Hoodoo Gurus IRS 990 352.

Noch eine Band, die den Grunge schon hatte, bevor es ihn gab. Die Hoodoo Gurus, zu Hause in Australien, musizieren seit zehn Jahren ohne nennenswerte Resonanz. „Crank“ ist ein mäßig inspiriertes Album mit ordentlichen Melodien und knarzigen Gitarren. Besser als Midnight Oil. Aber selbst das ist ja eine Beleidigung.

ONE LAST LAUGH IN THE PLACE OF HING

The God Machine Metronome 523 658-2.

Ein Memento mori: Als die Arbeit an „One Last Laugh In The Place Of Dying“ abgeschlossen war, starb der Bassist Jimmy Fernandez an einem Gehirnschlag.
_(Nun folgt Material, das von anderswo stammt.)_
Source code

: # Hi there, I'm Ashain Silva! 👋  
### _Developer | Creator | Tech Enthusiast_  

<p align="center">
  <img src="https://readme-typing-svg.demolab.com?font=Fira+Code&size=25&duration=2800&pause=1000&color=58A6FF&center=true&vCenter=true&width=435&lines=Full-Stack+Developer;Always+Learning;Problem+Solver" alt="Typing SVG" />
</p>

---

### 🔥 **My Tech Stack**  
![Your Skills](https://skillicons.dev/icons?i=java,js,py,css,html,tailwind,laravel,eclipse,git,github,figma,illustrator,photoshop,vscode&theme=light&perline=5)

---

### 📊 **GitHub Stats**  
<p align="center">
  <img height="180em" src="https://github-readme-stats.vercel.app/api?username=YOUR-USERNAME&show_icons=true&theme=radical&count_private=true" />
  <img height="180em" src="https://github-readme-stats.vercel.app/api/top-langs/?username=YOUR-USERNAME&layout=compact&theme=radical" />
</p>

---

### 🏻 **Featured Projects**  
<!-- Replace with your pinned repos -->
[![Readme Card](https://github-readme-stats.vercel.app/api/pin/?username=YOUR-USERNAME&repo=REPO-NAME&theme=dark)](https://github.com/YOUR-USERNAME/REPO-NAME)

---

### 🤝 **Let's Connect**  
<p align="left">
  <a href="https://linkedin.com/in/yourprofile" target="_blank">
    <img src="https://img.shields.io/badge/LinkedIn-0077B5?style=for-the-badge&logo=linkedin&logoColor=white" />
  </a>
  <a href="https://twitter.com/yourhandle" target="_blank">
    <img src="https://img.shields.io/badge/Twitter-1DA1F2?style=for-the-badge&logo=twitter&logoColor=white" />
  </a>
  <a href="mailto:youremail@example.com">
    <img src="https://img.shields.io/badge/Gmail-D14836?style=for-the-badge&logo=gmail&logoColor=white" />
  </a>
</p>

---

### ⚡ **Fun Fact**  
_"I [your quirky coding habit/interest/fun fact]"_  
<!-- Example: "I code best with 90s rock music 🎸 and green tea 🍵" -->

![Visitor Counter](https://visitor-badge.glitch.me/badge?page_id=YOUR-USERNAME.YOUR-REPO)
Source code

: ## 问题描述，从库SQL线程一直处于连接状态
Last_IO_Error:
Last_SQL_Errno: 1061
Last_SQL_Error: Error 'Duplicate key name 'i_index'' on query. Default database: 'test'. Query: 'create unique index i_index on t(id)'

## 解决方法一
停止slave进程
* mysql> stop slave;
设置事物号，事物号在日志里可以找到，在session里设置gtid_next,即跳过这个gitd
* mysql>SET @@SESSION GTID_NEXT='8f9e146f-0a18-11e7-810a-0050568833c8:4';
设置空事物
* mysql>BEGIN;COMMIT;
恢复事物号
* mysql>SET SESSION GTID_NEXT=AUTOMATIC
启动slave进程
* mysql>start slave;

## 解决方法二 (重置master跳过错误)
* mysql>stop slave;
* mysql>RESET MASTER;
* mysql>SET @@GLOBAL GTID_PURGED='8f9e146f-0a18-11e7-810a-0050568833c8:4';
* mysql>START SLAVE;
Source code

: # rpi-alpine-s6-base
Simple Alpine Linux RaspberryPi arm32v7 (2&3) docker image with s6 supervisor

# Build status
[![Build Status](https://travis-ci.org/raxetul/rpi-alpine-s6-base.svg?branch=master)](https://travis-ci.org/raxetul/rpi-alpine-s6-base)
Die Todessymbolik überschattete schon die Songs von „Scenes From The Second Storey“, dem Debüt von The God Machine. Joy Division und The Cure sind die Bezüge dieser sonst beispiellosen Band von Amerikanern, die seit-einigen Jahren ärmlich in London leben.

Ausladende, epische Soundscapes, jähe Ausbrüche, Verharren und Insistieren, Redundanz: „I wish I could fly/ I wish I could die/ Again and again“, schreit Robin Proper-Sheppard, der expressive Texte voll rohem Schmerz schreibt, ohne die Pein sublimieren zu können. „You said life could be painless/ And I’m sorry, but that’s not what I found.“ Sheppard und Schlagzeuger Ronald Austin wollen weitermachen, aber nicht als The God Machine. Ein groteskes Lachen im Angesicht des Todes.

FILE UNDER: EAST LISTENING

Sugar Sony 477 565.

Bob Mould gehört zu den wenigen Musikern, von denen wir dachten, sie könnten nichts falsch machen. Und wirklich: Die Geschäfte gehen gut. Moulds professionelle Strategie bürgt für die ihm entsprechende Anerkennung und Sicherheit als elder statesman der amerikanischen Rock-Avantgarde.

Nur Avantgarde ist er nicht mehr. Auf „File Under: Easy Listening“ dominieren hymnische Pop-Melodien, und Moulds einzigartig geschlossenes Gitarrenspiel erzeugt hier – wie oft im Konzert – einen Überdruck zu Lasten der Songs. „You can’t hurt me anymore“: Dieser Gestus bestimmte schon „Copper Blue“ und „Beaster“. Doch nach der Katharsis mit Haßkappe hat der Wutkopf nun Frieden mit seinen Dämonen geschlossen. Hier saugt nicht mehr der Mahlstrom von „The Slim“, summen nicht mehr die Moskitos von „A Good Idea“. Eher erwürgt sich jemand fröhlich mit den eigenen Händen. Bassist Dave Barbe darf sogar einen erschütternd harmlosen Song über das böse „Company Book“ beitragen.

Natürlich ist Bob Mould die späte Harmonie zu gönnen. Es war ein weiter Weg von „Too Far Down“ über „Poison Years“ zu “ Your Favorite Thing“.